En el artículo anterior nos hemos centrado en la segunda parte
del concepto de cosmopolitismo: la Politeia, las distintas versiones del
hombre como ciudadano del mundo. Si nos centramos literalmente en la primera parte, el Cosmos en
su acepción más amplia, el concepto se transforma para hacernos ver, en un
sentido abrumador, más allá de la historia de las ideas, incluso de la historia
de las civilizaciones, que somos visitantes accidentales del Cosmos, invitados fugaces
a la fiesta de la vida, un instante puntual entre dos eternidades como
individuos y como especie.
El Cosmos es todo lo que es, todo lo que fue o lo
que será alguna vez. Del Cosmos forma parte el universo conocido, acaso una cáscara de
nuez en el océano del ser porque solo el ser es pensable y el no ser no es y
ni siquiera es pensable (Parménides de Elea). Los científicos calculan que el
universo conocido tiene una antigüedad de catorce mil millones de años. La
Tierra se formó hace aproximadamente cuatro mil quinientos millones de años, gira
alrededor de una estrella de tamaño medio, el Sol, situada en el borde de una
galaxia entre miles de millones, La Vía Láctea, perdida en la inmensidad del espacio-tiempo. La Vía Láctea forma parte del Grupo Local de Galaxias
situado en el Super Cúmulo de Virgo en Laniakea, a su vez ubicada en la llamada
Corona Boreal en los confines del universo observable.
La Tierra no es un lugar normal. Ningún planeta estrella o galaxia puede ser un lugar normal, porque en la mayor parte del Universo hay menos de un átomo por metro cúbico, mientras en nuestro entorno terrestre hay quintillones de átomos en el mismo volumen. El único lugar normal es el vacío cósmico cuyos límites son un misterio para el cerebro humano. La noche helada y perpetua del espacio intergaláctico es un lugar tan desolado que en comparación suya los planetas, las estrellas y las galaxias son algo dolorosamente raro y precioso.

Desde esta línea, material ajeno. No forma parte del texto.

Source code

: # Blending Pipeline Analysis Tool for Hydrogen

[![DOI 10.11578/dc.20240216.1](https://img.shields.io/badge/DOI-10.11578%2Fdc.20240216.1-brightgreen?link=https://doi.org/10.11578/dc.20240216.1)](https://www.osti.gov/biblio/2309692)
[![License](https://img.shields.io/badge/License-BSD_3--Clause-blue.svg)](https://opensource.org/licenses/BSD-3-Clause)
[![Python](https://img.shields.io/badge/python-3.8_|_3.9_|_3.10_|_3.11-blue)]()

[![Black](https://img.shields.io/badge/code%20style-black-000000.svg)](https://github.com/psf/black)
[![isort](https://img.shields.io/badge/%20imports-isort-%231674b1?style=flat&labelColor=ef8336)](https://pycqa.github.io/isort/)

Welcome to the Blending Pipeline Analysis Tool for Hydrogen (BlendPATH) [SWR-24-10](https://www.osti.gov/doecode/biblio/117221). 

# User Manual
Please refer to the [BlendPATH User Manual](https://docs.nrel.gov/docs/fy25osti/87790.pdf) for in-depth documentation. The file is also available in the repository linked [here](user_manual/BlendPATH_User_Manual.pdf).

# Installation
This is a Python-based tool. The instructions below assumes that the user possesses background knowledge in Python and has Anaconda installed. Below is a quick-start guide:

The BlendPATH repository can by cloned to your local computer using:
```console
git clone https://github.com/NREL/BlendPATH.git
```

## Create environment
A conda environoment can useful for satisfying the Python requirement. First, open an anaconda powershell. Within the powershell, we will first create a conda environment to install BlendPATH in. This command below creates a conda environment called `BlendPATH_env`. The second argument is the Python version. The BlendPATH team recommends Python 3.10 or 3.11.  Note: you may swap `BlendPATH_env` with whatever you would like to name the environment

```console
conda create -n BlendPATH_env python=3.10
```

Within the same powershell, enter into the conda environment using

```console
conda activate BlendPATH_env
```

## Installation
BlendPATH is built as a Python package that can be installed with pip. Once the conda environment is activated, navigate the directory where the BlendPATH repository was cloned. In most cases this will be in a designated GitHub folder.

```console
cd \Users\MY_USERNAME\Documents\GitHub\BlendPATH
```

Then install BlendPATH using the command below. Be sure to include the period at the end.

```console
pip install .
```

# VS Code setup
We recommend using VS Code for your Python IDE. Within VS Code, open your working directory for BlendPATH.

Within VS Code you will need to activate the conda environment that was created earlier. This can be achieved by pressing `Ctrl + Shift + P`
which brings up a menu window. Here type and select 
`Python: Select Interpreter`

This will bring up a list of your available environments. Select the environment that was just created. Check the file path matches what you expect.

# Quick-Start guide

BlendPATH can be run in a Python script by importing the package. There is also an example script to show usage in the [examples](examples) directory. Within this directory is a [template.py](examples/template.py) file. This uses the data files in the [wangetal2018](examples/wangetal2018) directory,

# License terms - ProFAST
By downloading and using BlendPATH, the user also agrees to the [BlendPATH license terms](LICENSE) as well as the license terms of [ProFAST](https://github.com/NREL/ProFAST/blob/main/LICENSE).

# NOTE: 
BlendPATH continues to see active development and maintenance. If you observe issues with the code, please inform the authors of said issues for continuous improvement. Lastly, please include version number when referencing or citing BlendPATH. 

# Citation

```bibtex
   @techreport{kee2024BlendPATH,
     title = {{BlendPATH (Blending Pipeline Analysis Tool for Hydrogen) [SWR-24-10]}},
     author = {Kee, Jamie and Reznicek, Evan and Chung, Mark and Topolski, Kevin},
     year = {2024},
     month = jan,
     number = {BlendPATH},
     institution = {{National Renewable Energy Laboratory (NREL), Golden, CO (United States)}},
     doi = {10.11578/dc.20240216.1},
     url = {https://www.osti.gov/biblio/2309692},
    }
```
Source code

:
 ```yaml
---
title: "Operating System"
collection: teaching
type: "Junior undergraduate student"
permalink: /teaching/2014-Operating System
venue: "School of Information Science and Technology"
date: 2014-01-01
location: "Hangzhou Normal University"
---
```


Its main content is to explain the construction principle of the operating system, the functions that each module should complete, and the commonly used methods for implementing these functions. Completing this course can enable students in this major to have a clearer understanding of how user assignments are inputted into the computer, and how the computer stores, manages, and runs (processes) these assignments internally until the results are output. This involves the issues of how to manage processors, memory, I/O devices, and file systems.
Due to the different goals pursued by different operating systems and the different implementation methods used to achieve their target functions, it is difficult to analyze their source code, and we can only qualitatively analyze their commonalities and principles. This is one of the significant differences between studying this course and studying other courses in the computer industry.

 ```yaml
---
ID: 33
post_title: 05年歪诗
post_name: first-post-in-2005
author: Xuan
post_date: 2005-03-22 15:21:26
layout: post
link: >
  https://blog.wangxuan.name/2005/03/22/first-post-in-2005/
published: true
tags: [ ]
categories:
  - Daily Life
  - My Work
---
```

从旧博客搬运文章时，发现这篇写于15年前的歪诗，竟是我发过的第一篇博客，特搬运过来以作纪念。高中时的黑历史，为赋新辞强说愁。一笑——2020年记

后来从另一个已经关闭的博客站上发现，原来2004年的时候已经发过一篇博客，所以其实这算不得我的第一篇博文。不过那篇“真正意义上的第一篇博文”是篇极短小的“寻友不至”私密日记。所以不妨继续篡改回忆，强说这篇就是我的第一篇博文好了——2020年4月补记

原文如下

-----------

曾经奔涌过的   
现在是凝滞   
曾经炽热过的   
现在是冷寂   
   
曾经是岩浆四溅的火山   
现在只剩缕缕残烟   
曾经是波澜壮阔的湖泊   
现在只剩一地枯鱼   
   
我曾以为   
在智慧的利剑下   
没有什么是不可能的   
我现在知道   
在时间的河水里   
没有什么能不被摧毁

Si nos soltaran al azar dentro del Cosmos la
probabilidad de que nos encontráramos sobre un planeta o cerca de él sería inferior
a una parte entre mil millones de billones (10 elevado a 33, uno seguido de
treinta y tres ceros). En la vida diaria una probabilidad así se considera
nula. Los mundos son algo precioso.
Las primeras formas de
vida sobre la Tierra, unicelulares, datan de hace tres mil seiscientos millones
de años. Aunque nada se sabe a ciencia cierta, la vida como realidad emergente
tuvo su origen en la existencia de una primitiva atmósfera terrestre sin oxígeno en la que se formaron unos compuestos
orgánicos muy simples. Estos compuestos estaban presentes en el agua primordial
de los grandes océanos, donde, gracias a la energía proporcionada por el calor,
los rayos ultravioletas y la electricidad ambiental, surgieron estructuras
orgánicas más complejas que hicieron posible la formación de una atmósfera rica
en oxígeno y el posterior desarrollo de todas las especies vivas. Fueron las
bacterias los primeros pobladores del planeta y serán los últimos en dejarla
cuando dentro de cuatro mil millones de años el fuego del Sol al morir consuma
definitivamente la Tierra, nuestra única patria y morada. Somos polvo de
estrellas, materia hecha consciencia en la que confluyen todos los niveles de
realidad: fisicoquímico, biológico, neurológico, psicológico, cognitivo,
cultural y virtual. Pienso, luego existe el Cosmos.
La existencia del hombre, el homo sapiens el hombre de Cromañón, la única consciencia capaz de preguntarse algo tan insólito como ¿Por qué el ser y no la nada? data de unos cuarenta mil años hacia atrás. Si convertimos la edad del Universo a escala de veinticuatro horas, el hombre lleva sobre la Tierra apenas unos segundos. Unos segundos tan valiosos que nos permiten considerarnos ciudadanos del Cosmos. Posiblemente los únicos. Stephen Hawking dejó escrito en su libro (póstumo) "Breves respuestas a las grandes preguntas": Tal vez la probabilidad de que la vida aparezca espontáneamente es tan baja que la Tierra es el único planeta en la galaxia — o en el universo observable— en el cual sucedió.